В книге делается попытка подвергнуть существенному переосмыслению растиражированные в литературоведении канонические представления о творчестве видных английских и американских писателей, таких, как О. Уайльд, В. Вулф, Т. С. Элиот, Т. Фишер, Э. Хемингуэй, Г. Миллер, Дж. Д. Сэлинджер, Дж. Чивер, Дж. Апдайк и др. Предложенное прочтение их текстов как уклоняющихся от однозначной интерпретации дает возможность читателю открыть незамеченные прежде исследовательской мыслью новые векторы литературной истории XX века.


Языки современной поэзии

В книге рассматриваются индивидуальные поэтические системы второй половины XX — начала XXI века: анализируются наиболее характерные особенности языка Л. Лосева, Г. Сапгира, В. Сосноры, В. Кривулина, Д. А. Пригова, Т. Кибирова, В. Строчкова, А. Левина, Д. Авалиани. Особое внимание обращено на то, как авторы художественными средствами исследуют свойства и возможности языка в его противоречиях и динамике.Книга адресована лингвистам, литературоведам и всем, кто интересуется современной поэзией.

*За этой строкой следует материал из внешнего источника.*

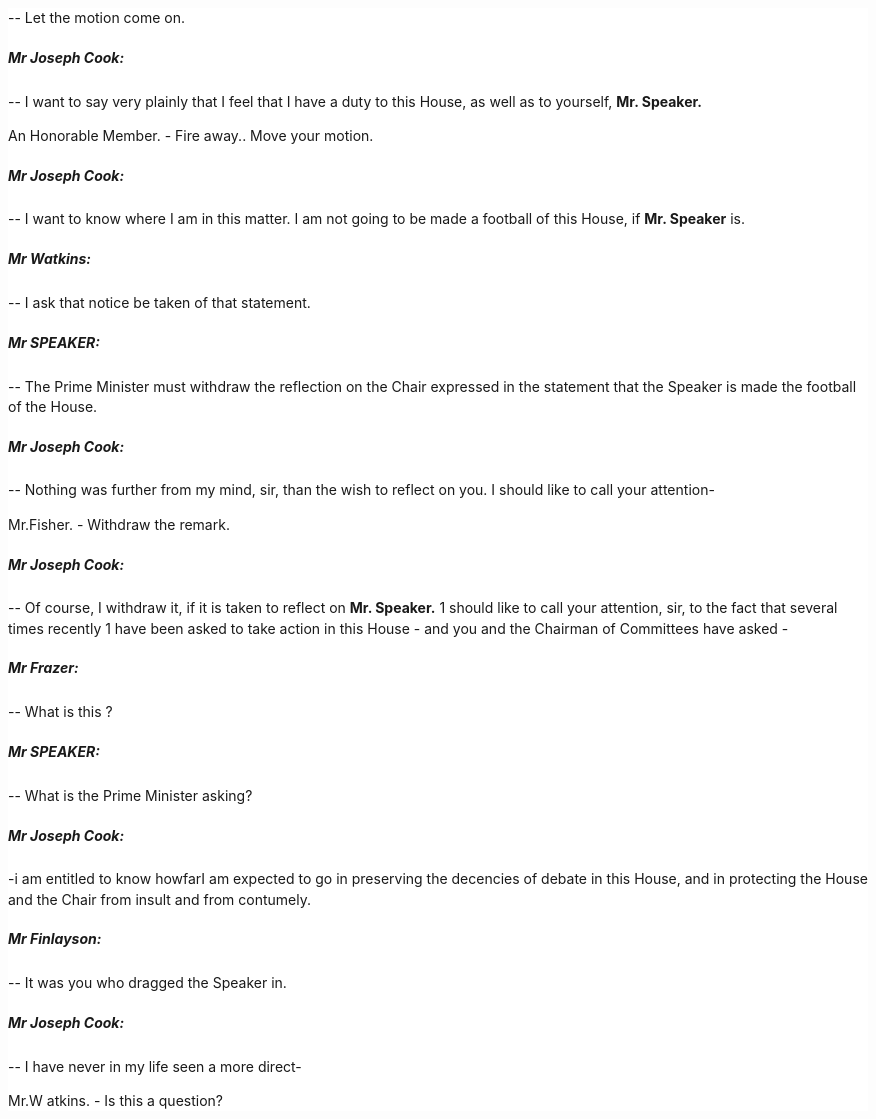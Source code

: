 -- Let the motion come on. 

##### Mr Joseph Cook:

-- I want to say very plainly that I feel that I have a duty to this House, as well as to yourself,  **Mr. Speaker.** 

An Honorable Member. - Fire away.. Move your motion. 

##### Mr Joseph Cook:

-- I want to know where I am in this matter. I am not going to be made a football of this House, if  **Mr. Speaker**  is. 

##### Mr Watkins:

-- I ask that notice be taken of that statement. 

##### Mr SPEAKER:

-- The Prime Minister must withdraw the reflection on the Chair expressed in the statement that the  Speaker  is made the football of the House. 

##### Mr Joseph Cook:

-- Nothing was further from my mind, sir, than the wish to reflect on you. I should like to call your attention- 

Mr.Fisher. - Withdraw the remark. 

##### Mr Joseph Cook:

-- Of course, I withdraw it, if it is taken to reflect on  **Mr. Speaker.**  1 should like to call your attention, sir, to the fact that several times recently 1 have been asked to take action in this House - and you and the  Chairman  of Committees have asked - 

##### Mr Frazer:

-- What is this ? 

##### Mr SPEAKER:

-- What is the Prime Minister asking? 

##### Mr Joseph Cook:

-i am entitled to know howfarI am expected to go in preserving the decencies of debate in this House, and in protecting the House and the Chair from insult and from contumely. 

##### Mr Finlayson:

-- It was you who dragged the  Speaker  in. 

##### Mr Joseph Cook:

-- I have never in my life seen a more direct- 

Mr.W atkins. - Is this a question? 
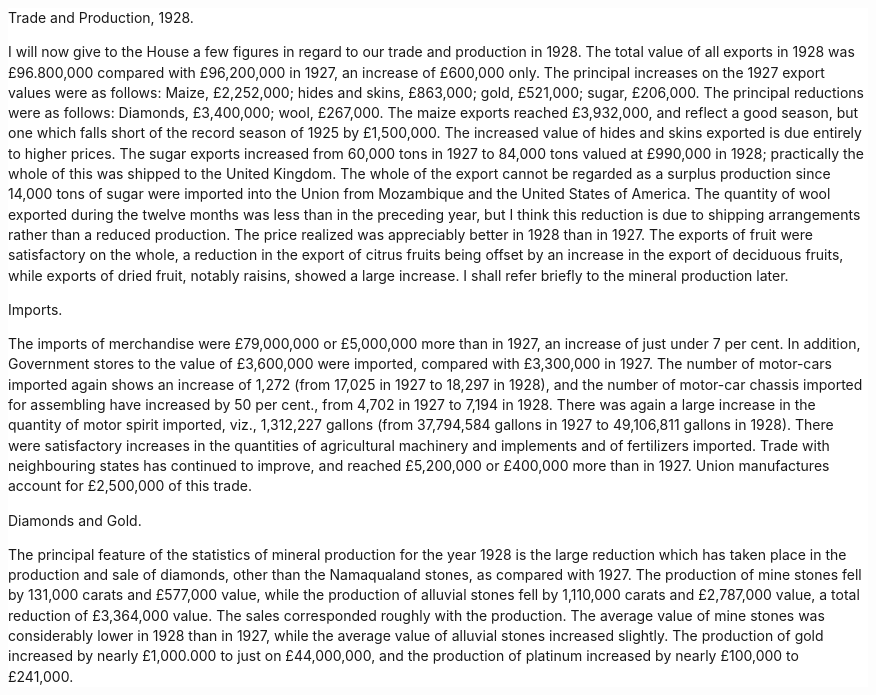 </speech>

</debateSection>

<debateSection name="#trade_and_production,_1928">

<heading>Trade and Production, 1928.</heading>

<p>I will now give to the House a few figures in regard to our trade and production in 1928. The total value of all exports in 1928 was £96.800,000 compared with £96,200,000 in 1927, an increase of £600,000 only. The principal increases on the 1927 export values were as follows: Maize, £2,252,000; hides and skins, £863,000; gold, £521,000; sugar, £206,000. The principal reductions were as follows: Diamonds, £3,400,000; wool, £267,000. The maize exports reached £3,932,000, and reflect a good season, but one which falls short of the record season of 1925 by £1,500,000. The increased value <span class="col_1317-1318" refersTo="page_0696"/>of hides and skins exported is due entirely to higher prices. The sugar exports increased from 60,000 tons in 1927 to 84,000 tons valued at £990,000 in 1928; practically the whole of this was shipped to the United Kingdom. The whole of the export cannot be regarded as a surplus production since 14,000 tons of sugar were imported into the Union from Mozambique and the United States of America. The quantity of wool exported during the twelve months was less than in the preceding year, but I think this reduction is due to shipping arrangements rather than a reduced production. The price realized was appreciably better in 1928 than in 1927. The exports of fruit were satisfactory on the whole, a reduction in the export of citrus fruits being offset by an increase in the export of deciduous fruits, while exports of dried fruit, notably raisins, showed a large increase. I shall refer briefly to the mineral production later.</p>

</debateSection>

<debateSection name="#imports">

<heading>Imports.</heading>

<p>The imports of merchandise were £79,000,000 or £5,000,000 more than in 1927, an increase of just under 7 per cent. In addition, Government stores to the value of £3,600,000 were imported, compared with £3,300,000 in 1927. The number of motor-cars imported again shows an increase of 1,272 (from 17,025 in 1927 to 18,297 in 1928), and the number of motor-car chassis imported for assembling have increased by 50 per cent., from 4,702 in 1927 to 7,194 in 1928. There was again a large increase in the quantity of motor spirit imported, viz., 1,312,227 gallons (from 37,794,584 gallons in 1927 to 49,106,811 gallons in 1928). There were satisfactory increases in the quantities of agricultural machinery and implements and of fertilizers imported. Trade with neighbouring states has continued to improve, and reached £5,200,000 or £400,000 more than in 1927. Union manufactures account for £2,500,000 of this trade.</p>

</debateSection>

<debateSection name="#diamonds_and_gold">

<heading>Diamonds and Gold.</heading>

<p>The principal feature of the statistics of mineral production for the year 1928 is the large reduction which has taken place in the production and sale of diamonds, other than the Namaqualand stones, as compared with 1927. The production of mine stones fell by 131,000 carats and £577,000 value, while the production of alluvial stones fell by 1,110,000 carats and £2,787,000 value, a total reduction of £3,364,000 value. The sales corresponded roughly with the production. The average value of mine stones was considerably lower in 1928 than in 1927, while the average value of alluvial stones increased slightly. The production of gold increased by nearly £1,000.000 to just on £44,000,000, and the production of platinum increased by nearly £100,000 to £241,000.</p>
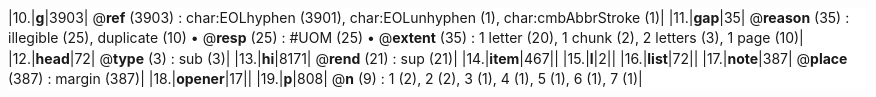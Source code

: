 |10.|__g__|3903| @__ref__ (3903) : char:EOLhyphen (3901), char:EOLunhyphen (1), char:cmbAbbrStroke (1)|
|11.|__gap__|35| @__reason__ (35) : illegible (25), duplicate (10)  •  @__resp__ (25) : #UOM (25)  •  @__extent__ (35) : 1 letter (20), 1 chunk (2), 2 letters (3), 1 page (10)|
|12.|__head__|72| @__type__ (3) : sub (3)|
|13.|__hi__|8171| @__rend__ (21) : sup (21)|
|14.|__item__|467||
|15.|__l__|2||
|16.|__list__|72||
|17.|__note__|387| @__place__ (387) : margin (387)|
|18.|__opener__|17||
|19.|__p__|808| @__n__ (9) : 1 (2), 2 (2), 3 (1), 4 (1), 5 (1), 6 (1), 7 (1)|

Другая история. «Периферийная» советская наука о древности

Если рассматривать науку как поле свободной конкуренции идей, то закономерно писать ее историю как историю «победителей» – ученых, совершивших большие открытия и добившихся всеобщего признания. Однако в реальности работа ученого зависит не только от таланта и трудолюбия, но и от места в научной иерархии, а также от внешних обстоятельств, в частности от политики государства. Особенно важно учитывать это при исследовании гуманитарной науки в СССР, благосклонной лишь к тем, кто безоговорочно разделял догмы марксистско-ленинской идеологии и не отклонялся от линии партии.